Я ответила не сразу. Сначала заставила себя подобрать все поплавки и очень медленно сложить в сумку. Шестнадцать из тридцати. Чуть больше половины. Но хватит подтвердить то, что я и без того знала.
— Никогда бы не подумал, что вы из пляжных «искателей сокровищ», — сказал Флинн, все так же наблюдая за мной. — Нашли что-нибудь интересное?
Интересно, а что же он обо мне думал? Городская девица, отдыхающая? Помеха его планам? Угроза?
Мы сидели у подножия волнолома, и я рассказывала ему о своем открытии, рисуя схемы на песке. Я все еще дрожала — утренний ветер был холоден, — но в голове у меня прояснилось. Все доказательства были на месте, и их невозможно было не заметить, стоило только начать искать. Теперь, когда я все нашла, Бриману придется обратить на меня внимание. Он вынужден будет меня выслушать.

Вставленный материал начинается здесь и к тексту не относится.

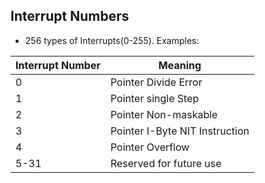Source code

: ## Interrupt Numbers
- 256 types of Interrupts(0-255). Examples: 

|Interrupt Number|Meaning|
|---|---|
|0| Pointer Divide Error|
|1| Pointer single Step|
|2| Pointer Non-maskable|
|3| Pointer I-Byte NIT Instruction|
|4| Pointer Overflow|    
|5-31| Reserved for future use|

Флинн совершенно не удивился, что меня безумно разозлило.
— Неужели вам это совсем безразлично? Вас совсем-совсем не интересует, что здесь творится?
Флинн с любопытством глядел на меня.
— Вы, однако, круто сменили курс. Последний раз, когда я вас видел, вы практически умыли руки — по отношению ко всему Ле Салану. Включая вашего отца.

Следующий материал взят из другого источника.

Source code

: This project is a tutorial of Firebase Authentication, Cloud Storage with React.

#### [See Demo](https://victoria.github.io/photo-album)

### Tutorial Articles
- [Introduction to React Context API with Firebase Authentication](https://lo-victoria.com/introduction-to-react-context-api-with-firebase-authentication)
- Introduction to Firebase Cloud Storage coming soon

Я почувствовала, что кровь прилила к лицу.
— Это неправда, — ответила я. — Я хочу помочь.
— Я знаю. Но вы зря теряете время.
— Бриман мне поможет, — упрямо сказала я. — Никуда не денется.
Он невесело улыбнулся.
— Думаете?
— А если не поможет, то мы сами что-нибудь придумаем. В деревне куча народу захочет помочь. Теперь, когда у меня есть доказательства…
Флинн вздохнул.
— Этим людям вы ничего не докажете, — терпеливо проговорил он. — Ваша логика им недоступна. Они лучше будут сидеть на попе ровно, молиться и жаловаться, пока вода не сомкнётся у них над головой. Неужели вы действительно можете себе представить, как они забывают свои разногласия и трудятся на благо всей деревни? Думаете, если вы им такое предложите, они вас послушают?

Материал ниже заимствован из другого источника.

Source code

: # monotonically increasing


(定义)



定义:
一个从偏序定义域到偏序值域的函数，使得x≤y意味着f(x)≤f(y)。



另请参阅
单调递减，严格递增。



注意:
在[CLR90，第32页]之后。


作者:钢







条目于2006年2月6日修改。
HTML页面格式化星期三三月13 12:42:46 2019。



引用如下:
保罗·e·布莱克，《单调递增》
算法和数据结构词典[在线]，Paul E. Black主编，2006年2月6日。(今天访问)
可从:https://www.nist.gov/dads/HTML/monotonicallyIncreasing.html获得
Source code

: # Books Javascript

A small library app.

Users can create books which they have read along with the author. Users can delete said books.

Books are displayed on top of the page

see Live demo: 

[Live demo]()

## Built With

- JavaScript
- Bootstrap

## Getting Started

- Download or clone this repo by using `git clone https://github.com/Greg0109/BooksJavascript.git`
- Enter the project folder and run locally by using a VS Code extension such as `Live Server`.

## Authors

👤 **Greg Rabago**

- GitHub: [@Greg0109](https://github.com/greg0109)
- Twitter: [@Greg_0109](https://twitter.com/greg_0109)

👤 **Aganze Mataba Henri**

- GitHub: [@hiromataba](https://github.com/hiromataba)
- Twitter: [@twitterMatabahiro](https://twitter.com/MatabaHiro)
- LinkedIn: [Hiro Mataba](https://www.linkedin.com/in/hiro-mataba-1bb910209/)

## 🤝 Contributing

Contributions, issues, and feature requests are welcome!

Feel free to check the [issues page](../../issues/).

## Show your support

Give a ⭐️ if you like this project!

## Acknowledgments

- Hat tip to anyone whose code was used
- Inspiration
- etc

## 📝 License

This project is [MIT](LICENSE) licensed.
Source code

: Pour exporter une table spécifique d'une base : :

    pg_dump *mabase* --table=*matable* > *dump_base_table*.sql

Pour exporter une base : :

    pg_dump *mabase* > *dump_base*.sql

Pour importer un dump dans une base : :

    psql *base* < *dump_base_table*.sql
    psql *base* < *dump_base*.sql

Я пронзила его взглядом. Он, конечно, прав. Я и сама все это понимала.
— Я могу попробовать, — сказала я. — Кто-то должен хотя бы попробовать.
Он ухмыльнулся.
— Знаете, как вас зовут в деревне? Квочка. Вы вечно над чем-нибудь кудахтаете.
Квочка. Несколько секунд я стояла недвижно, онемев от злости. Я злилась на себя за то, что мне не все равно. На его бодрое пораженчество. На их дурацкое коровье равнодушие.
— Нет худа без добра, — ехидно сказал Флинн. — Зато теперь у вас есть островное прозвище.